India’s opposition to China’s ‘One Belt, One Road’ initiative has received further boost with the US expressing reservations about it. India has been primarily opposed to the initiative because it includes the China-Pakistan Economic Corridor, a flagship project of the connectivity initiative, which proposes to pass through the territory of Pakistan-occupied Kashmir (PoK) which India considers as its integral part. New Delhi has been airing its opposition at every possible forum saying no country can accept a project that ignores its core concerns on sovereignty and territorial integrity. The US has boosted India’s stand by taking a position that global connectivity cannot be imposed by any one nation.
China has designed the ‘One Belt, One Road’ initiative to re-establish China’s economic greatness as China had road and sea links with most countries of the world in the past centuries. The initiative seeks to revive the Silk Road. The real objective of China is to restructure its economy to reduce the predominance of manufacturing. It is as the factory of the world that China has made its astounding economic progress. Big brands of Europe and the US set up manufacturing units in China as the labour was cheap, the infrastructure was good and the incentives of the government were helpful. China developed manufacturing at small levels too and most nations started getting cheap goods made in the country which were in demand as the customers were happy paying lesser. However, too much manufacturing caused a very high level of pollution in China. Work in some cities of the country had to be stopped because of high pollution.

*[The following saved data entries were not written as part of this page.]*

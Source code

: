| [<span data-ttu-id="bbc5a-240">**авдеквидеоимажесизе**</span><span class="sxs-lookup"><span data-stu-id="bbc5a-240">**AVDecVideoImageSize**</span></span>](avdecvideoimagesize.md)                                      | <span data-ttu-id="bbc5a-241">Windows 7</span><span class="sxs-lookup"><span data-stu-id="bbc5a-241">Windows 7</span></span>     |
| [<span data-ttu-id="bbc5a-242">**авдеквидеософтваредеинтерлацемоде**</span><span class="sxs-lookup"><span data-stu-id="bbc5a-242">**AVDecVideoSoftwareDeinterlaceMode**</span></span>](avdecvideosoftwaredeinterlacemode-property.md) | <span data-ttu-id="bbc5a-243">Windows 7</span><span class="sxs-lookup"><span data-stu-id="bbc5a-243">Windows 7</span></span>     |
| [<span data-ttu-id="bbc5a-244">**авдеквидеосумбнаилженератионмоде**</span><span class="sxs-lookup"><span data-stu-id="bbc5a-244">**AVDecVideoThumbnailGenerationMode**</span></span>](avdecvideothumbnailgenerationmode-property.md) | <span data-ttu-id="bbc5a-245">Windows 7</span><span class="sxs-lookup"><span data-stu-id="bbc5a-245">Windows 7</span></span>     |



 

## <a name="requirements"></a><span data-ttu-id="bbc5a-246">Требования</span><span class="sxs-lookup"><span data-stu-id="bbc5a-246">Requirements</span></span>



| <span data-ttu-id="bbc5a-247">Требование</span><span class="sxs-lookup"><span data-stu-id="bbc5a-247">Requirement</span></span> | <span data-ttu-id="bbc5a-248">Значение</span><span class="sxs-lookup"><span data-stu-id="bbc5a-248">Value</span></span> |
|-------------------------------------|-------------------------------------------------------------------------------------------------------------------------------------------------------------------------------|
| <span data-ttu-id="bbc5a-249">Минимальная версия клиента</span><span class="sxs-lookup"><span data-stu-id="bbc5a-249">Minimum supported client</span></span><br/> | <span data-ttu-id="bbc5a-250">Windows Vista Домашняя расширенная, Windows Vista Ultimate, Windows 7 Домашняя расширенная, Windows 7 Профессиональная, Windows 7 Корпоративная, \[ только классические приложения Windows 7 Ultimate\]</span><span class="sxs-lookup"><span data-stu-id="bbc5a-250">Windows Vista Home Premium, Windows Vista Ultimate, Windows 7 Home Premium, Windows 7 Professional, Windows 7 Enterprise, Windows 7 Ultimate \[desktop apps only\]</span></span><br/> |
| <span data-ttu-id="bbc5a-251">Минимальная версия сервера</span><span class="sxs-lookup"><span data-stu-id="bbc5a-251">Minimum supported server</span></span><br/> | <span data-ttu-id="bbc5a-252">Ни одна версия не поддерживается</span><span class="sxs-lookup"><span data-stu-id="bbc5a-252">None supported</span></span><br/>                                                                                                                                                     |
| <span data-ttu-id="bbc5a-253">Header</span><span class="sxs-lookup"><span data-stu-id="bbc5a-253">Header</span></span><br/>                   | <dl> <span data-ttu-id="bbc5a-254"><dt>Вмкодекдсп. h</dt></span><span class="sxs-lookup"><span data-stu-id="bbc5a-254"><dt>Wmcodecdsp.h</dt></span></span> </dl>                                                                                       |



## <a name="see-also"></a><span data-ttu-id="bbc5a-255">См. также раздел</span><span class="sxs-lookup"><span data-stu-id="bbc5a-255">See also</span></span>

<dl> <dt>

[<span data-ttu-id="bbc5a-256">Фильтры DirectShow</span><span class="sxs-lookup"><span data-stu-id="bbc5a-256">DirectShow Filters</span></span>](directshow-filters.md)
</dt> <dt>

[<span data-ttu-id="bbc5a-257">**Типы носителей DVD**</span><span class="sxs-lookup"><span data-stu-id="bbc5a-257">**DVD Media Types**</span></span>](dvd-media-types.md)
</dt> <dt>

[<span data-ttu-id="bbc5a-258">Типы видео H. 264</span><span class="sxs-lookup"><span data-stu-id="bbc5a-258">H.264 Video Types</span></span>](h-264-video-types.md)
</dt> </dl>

What China aims to do with the ‘One Belt, One Road’ initiative is to shift manufacturing to other countries. It has mapped poor countries of Asia as its ‘partners’. It is telling them to set up factories and infrastructure like roads and ports. The political leaderships of these nations have to sell the idea to their people that it will create income and employment for local people and open up avenues for new businesses. However, these nations are not weighing in the costs of manufacturing which China has been only trying to shift to them.
China is pushing nations into projects that threaten to create unsustainable debt burden for those countries. Sri Lanka has acquired an unsustainable debt burden of $8 billion in building the Hambantota port. Pakistan, Laos and Myanmar may face similar prospects. Experts have noted that the Chinese infrastructure projects in foreign countries are executed by state-owned enterprises and the financing programmes by those enterprises, which initially appear attractive, turn sour ultimately. China is using its strategic muscle to push through the initiative. Pakistan has been a part of the initiative from the very beginning as it saw the scope for hurting India with the backing of China. The China-Pakistan Economic Corridor was to pass through the PoK territory and China took Pakistan’s consent for granted.

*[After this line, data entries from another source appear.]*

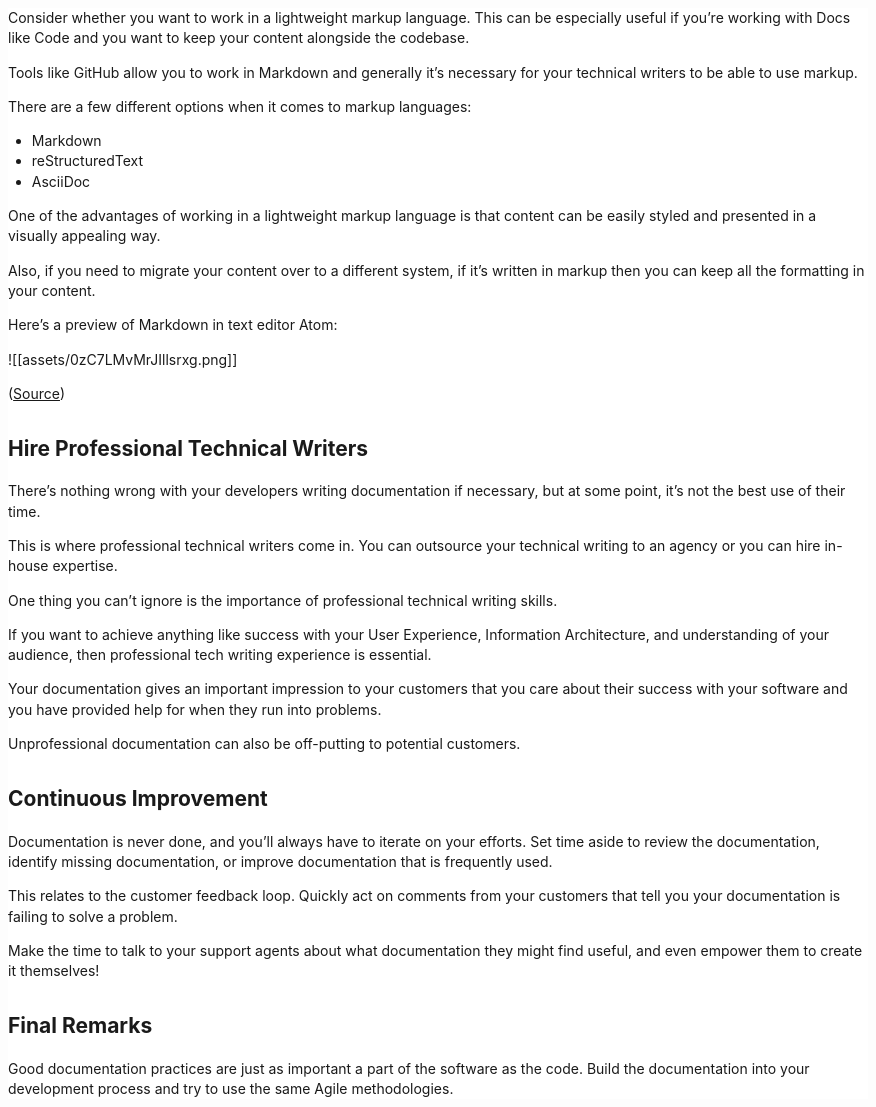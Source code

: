 Consider whether you want to work in a lightweight markup language. This can be especially useful if you’re working with Docs like Code and you want to keep your content alongside the codebase.

Tools like GitHub allow you to work in Markdown and generally it’s necessary for your technical writers to be able to use markup.

There are a few different options when it comes to markup languages:

- Markdown
- reStructuredText
- AsciiDoc

One of the advantages of working in a lightweight markup language is that content can be easily styled and presented in a visually appealing way.

Also, if you need to migrate your content over to a different system, if it’s written in markup then you can keep all the formatting in your content.

Here’s a preview of Markdown in text editor Atom:

![[assets/0zC7LMvMrJIllsrxg.png]]

([Source](https://atom.io/packages/markdown-preview))

## Hire Professional Technical Writers

There’s nothing wrong with your developers writing documentation if necessary, but at some point, it’s not the best use of their time.

This is where professional technical writers come in. You can outsource your technical writing to an agency or you can hire in-house expertise.

One thing you can’t ignore is the importance of professional technical writing skills.

If you want to achieve anything like success with your User Experience, Information Architecture, and understanding of your audience, then professional tech writing experience is essential.

Your documentation gives an important impression to your customers that you care about their success with your software and you have provided help for when they run into problems.

Unprofessional documentation can also be off-putting to potential customers.

## Continuous Improvement

Documentation is never done, and you’ll always have to iterate on your efforts. Set time aside to review the documentation, identify missing documentation, or improve documentation that is frequently used.

This relates to the customer feedback loop. Quickly act on comments from your customers that tell you your documentation is failing to solve a problem.

Make the time to talk to your support agents about what documentation they might find useful, and even empower them to create it themselves!

## Final Remarks

Good documentation practices are just as important a part of the software as the code. Build the documentation into your development process and try to use the same Agile methodologies.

China’s spirit behind the ‘One Belt, One Road’ initiative is imperial. It is aimed to revive the glory of imperial China. The leadership of the Chinese Communist Party, particularly the top leader Xi Jingping, aims to arouse the sentiments of historical pride among the common people of China in order to mobilize popular support for itself. The leadership of the Chinese Communist Party hopes that mobilizing on the grounds of historical pride would make it easier for them to carry out the restructuring of the Chinese economy to reduce the predominance of manufacturing. If factories are closed down and if new factories are not opened, the average Chinese is going to get upset and concerned about where they would get jobs. The transition to sectors such as services might involve a time gap between loss of jobs in manufacturing and creation of new jobs in other sectors. The uncertainty could stir up unrest among people of China, a majority of whom are working class and dependent on jobs for their two meals.
With India opposing the ‘One Belt, One Road’ initiative, what has come to the fore as the central question is whether any country has the right to override the sovereignty and territorial integrity of other nations, the international norms. India has been asking China to engage in a meaningful dialogue over the issues relating to its territorial integrity, but there has been no positive response from the Chinese side. ‘One Belt, One Road’ is a global connectivity initiative. It cannot be pursued by China without openness and transparency and without treating other nations with equality. The initiative also leaves a lot of questions to be answered about ecological and environmental standards and skill and technology transfer to help long-term running and maintenance of the assets created by other nations.